Las disputas internas se incrementaron entre los que no suscribían ese mensaje, mientras al mismo tiempo crecían las alabanzas de los políticos de ámbito estatal, sobre todo en el PSOE e incluso en el PP.
Su contundencia contra ETA es también parte esencial de su legado político.
"No imponer, no impedir"
Uno de los encontronazos más sonoros con sus compañeros de partido tuvo su origen en un artículo publicado por el dirigente jeltzale en varios medios de comunicación el 15 de julio.
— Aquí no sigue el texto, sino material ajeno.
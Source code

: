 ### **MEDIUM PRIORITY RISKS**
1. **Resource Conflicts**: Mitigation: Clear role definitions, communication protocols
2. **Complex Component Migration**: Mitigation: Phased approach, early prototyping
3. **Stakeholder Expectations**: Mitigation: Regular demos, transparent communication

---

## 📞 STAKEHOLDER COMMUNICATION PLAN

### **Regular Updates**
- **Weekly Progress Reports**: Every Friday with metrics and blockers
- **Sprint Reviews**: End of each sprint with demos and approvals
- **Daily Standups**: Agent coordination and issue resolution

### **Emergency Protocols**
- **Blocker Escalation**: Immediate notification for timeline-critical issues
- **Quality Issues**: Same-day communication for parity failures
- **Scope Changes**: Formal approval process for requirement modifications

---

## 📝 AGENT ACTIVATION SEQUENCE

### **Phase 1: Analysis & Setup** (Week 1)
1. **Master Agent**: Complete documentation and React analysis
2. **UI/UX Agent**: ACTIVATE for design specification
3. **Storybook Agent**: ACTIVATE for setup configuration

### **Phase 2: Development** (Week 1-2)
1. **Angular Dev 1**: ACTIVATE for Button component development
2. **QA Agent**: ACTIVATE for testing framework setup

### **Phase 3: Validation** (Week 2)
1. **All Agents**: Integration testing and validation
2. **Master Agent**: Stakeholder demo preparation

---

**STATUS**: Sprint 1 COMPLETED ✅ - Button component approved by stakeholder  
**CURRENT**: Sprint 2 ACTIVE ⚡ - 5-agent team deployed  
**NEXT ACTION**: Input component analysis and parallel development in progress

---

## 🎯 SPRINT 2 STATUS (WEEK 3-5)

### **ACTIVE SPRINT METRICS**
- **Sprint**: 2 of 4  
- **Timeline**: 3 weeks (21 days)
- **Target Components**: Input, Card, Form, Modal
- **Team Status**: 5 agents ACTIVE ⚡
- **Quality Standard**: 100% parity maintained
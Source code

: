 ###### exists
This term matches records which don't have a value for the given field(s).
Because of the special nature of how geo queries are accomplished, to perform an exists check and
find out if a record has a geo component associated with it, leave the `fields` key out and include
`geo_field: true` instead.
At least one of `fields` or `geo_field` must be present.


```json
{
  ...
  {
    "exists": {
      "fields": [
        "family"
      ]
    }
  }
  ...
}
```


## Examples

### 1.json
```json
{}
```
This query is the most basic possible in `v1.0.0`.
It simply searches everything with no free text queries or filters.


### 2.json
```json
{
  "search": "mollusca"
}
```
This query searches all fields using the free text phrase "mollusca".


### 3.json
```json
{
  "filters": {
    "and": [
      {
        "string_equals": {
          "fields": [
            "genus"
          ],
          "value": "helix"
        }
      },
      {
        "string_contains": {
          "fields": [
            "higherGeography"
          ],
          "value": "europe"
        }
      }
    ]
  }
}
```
En ese artículo, que llevaba por título "No imponer, no impedir", el presidente del EBB decía que no era el momento más adecuado para celebrar una consulta popular.
Este llamamiento a aparcar el referéndum y su apelación al entendimiento entre nacionalistas vascos y españoles provocaron duras críticas, incluso desde el tripartito.
Las más virulentas las realizó el consejero de EA Joseba Azkarraga, al entender que la postura del líder jeltzale dejaba la agenda política en manos de ETA y otorgaba un derecho de veto a los constitucionalistas.
Proceso de paz y conversaciones de Loiola
Tras la declaración de alto el fuego de ETA, el dirigente jeltzale mostró su apoyo al Gobierno de Zapatero y participó directamente en las conversaciones de Loiola.
Después del atentado de Barajas, en el que murieron dos personas, continuó apoyando el diálogo aunque señaló que no había margen de maniobra si Batasuna no condenaba a ETA.
Ponencia política del EBB
Su despedida se ha dado a conocer pocos días después de que el EBB aprobara por unanimidad la ponencia política que marcará la estrategia de la formación jeltzale para los próximos cuatro años.
Su aprobación ha sido considerada una victoria personal de Imaz, ya que recoge como condición para convocar un referéndum que la consulta se realice en un marco de "respeto a los derechos humanos y las libertades democráticas", es decir, sin ETA. Además, la ponencia tampoco pone plazos para realizar la consulta.
Ello supone un cambio respecto a las intenciones del Ejecutivo de Ibarretxe, favorable a realizar una consulta en esta legislatura e independientemente de que exista o no ETA.